Пеньковскому было заранее сказано, что если он узнает, что русские готовятся осуществить ракетно-ядерное нападение на США, то он должен пойти в телефон-автомат, позвонить капитану Дэвисону и просвистеть три раза в трубку. Это и был условный сигнал, означающий: «Дело началось». И он (Пеньковский) сделал это[107].

Как сказал Гарблер, могло быть несколько возможных объяснений того, что сделал Пеньковский. Он мог раскрыть КГБ условный сигнал, «и они, возможно, сделали это, чтобы нас встряхнуть». Мог ли Пеньковский, раскрыв сигнал сотрудникам КГБ, скрыть его значение? «Да, так могло быть», — ответил Гарблер. Зная, что он обречен, Олег Пеньковский мог попытаться нанести последний удар по своей стране, начав ядерный Армагеддон. Если так, то это совпало бы с его предложениями, сделанными ранее: установить миниатюрные ядерные бомбы в разных местах вокруг советской столицы.
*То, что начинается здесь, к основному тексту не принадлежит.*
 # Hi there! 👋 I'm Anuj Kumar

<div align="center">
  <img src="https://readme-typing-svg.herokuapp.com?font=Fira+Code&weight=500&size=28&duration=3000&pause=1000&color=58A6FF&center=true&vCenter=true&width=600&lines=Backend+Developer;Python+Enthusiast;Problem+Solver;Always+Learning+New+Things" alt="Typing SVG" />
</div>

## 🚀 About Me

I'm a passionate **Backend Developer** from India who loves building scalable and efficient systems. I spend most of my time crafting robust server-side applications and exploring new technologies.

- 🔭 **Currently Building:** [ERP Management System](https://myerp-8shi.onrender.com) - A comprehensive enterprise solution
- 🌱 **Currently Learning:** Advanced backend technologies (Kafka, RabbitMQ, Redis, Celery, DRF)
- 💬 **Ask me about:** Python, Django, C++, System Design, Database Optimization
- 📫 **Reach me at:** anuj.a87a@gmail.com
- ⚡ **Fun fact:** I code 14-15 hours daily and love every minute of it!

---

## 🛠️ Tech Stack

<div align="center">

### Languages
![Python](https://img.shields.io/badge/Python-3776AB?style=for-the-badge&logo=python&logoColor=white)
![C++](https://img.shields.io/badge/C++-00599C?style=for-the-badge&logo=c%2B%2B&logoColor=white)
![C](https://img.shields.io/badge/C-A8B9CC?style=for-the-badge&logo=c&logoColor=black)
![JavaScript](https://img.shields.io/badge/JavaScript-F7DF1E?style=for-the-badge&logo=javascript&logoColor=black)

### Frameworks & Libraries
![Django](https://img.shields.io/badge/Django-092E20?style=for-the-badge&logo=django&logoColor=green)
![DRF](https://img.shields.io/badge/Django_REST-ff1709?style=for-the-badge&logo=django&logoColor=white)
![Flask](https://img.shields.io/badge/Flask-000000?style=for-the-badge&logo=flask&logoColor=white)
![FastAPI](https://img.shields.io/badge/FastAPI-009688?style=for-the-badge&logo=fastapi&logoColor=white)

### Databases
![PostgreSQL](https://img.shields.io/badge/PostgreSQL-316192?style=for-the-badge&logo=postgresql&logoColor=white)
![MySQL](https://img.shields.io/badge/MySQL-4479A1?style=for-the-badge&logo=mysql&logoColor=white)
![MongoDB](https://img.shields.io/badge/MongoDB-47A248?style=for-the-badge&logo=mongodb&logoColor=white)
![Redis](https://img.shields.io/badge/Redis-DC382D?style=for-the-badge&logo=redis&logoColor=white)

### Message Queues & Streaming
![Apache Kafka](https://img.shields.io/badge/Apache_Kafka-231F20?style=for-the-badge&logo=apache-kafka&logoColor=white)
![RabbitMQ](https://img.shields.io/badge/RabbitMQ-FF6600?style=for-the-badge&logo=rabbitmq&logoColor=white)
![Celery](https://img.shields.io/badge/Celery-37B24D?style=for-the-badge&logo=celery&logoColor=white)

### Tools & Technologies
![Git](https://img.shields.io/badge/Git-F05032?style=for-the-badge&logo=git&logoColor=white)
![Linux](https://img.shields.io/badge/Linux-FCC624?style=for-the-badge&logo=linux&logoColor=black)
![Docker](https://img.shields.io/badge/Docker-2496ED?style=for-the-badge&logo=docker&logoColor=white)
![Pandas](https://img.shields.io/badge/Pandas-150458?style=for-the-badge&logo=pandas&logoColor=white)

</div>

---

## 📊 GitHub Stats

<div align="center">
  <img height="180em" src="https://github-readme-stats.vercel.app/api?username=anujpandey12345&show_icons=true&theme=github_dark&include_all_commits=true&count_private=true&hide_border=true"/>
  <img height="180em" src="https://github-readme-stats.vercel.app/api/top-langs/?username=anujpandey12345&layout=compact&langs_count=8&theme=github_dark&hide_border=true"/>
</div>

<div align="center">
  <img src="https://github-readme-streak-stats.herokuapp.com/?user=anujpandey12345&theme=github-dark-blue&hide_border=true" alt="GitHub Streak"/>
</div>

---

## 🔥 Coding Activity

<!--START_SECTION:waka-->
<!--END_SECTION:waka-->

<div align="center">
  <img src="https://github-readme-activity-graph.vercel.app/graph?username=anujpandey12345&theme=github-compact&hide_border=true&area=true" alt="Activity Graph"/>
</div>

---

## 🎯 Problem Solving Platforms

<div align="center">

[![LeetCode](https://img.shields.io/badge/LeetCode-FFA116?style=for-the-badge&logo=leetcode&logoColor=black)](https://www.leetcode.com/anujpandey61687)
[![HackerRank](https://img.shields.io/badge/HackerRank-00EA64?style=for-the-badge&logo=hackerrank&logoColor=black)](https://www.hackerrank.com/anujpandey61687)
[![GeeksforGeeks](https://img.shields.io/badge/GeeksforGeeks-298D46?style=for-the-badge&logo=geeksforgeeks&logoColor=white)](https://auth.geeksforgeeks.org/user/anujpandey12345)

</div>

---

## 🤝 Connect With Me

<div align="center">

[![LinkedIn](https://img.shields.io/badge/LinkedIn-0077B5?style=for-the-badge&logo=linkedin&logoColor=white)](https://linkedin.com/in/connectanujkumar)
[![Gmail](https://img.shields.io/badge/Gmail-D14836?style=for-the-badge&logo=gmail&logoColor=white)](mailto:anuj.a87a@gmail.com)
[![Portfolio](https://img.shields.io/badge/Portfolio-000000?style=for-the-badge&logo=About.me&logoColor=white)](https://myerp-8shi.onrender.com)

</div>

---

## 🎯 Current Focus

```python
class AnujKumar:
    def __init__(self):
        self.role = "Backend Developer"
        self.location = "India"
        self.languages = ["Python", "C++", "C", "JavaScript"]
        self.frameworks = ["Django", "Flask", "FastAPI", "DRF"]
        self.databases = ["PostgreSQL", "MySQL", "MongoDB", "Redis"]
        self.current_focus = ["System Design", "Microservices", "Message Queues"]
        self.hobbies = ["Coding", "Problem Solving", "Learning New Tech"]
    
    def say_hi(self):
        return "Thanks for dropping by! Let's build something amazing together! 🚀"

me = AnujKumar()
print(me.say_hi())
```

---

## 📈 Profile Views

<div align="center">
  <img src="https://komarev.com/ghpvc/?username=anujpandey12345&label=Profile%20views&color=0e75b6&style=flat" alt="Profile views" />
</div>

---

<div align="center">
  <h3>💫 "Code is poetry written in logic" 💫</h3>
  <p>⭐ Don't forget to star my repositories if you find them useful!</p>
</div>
Связной Пеньковского Гревил Винн был арестован в Будапеште 2 ноября, переправлен в Москву и заключен на Лубянке. Оба они предстали перед судом в мае 1963 года и были признаны виновными[108]. Пеньковский был обвинен в измене Родине и приговорен к исключительной мере наказания. 16 мая, как сообщил ТАСС, он был казнен. Винна приговорили к восьми годам тюремного заключения, но в апреле 1964 года его обменяли на советского шпиона Гордона Лонсдейла.

вернуться

105

Джэкобу удалось избавиться от коробка в то время, когда его задержали сотрудники КГБ. Его отвели в отделение милиции, и он, в соответствии с полученными инструкциями, настоял на вызове представителя посольства. Он был отпущен после того, как специально направленный сотрудник посольства Ричард Дэвис подтвердил офицерам КГБ, что Джэкоб действительно обладает дипломатическим иммунитетом.

вернуться

106

Джон Абидян, «красавчик-армянин», не предполагал, что за ним следили около тайника (о факте слежки Юрий Носенко сообщил ЦРУ), до тех пор, пока у него не состоялась беседа с автором 13 января 1990 года. Абидян, приятный мужчина, который находится на пенсии и проживает в Бельгии, после Москвы служил в Рио-де-Жанейро и Париже, занимал высокий пост сотрудника безопасности в государственном департаменте в Вашингтоне. Затем десять лет работал в штаб-квартире НАТО в Брюсселе в качестве директора службы безопасности. ЦРУ так и не поставило его в известность о том, что во время этого мероприятия за ним велось наружное наблюдение сотрудниками КГБ.

вернуться

107

Тайник на Пушкинской улице мог быть использован для того, чтобы предупредить о советском нападении, но он мог быть также использован для других чрезвычайных сообщений. Телефонный звонок, когда ничего не произносилось, кроме трехкратного свиста в трубку, очевидно, мог сократить время, необходимое для того, чтобы предупредить о ядерном нападении, по сравнению с посланием, оставленным в тайнике.

вернуться

108

У ЦРУ, должно быть, вызвал особый интерес переводчик на суде Борис Белицкий, корреспондент Московского радио, который на самом деле, как сообщил ЦРУ Юрий Носенко при секретном опросе в Женеве, являлся двойным агентом, работавшим под контролем КГБ.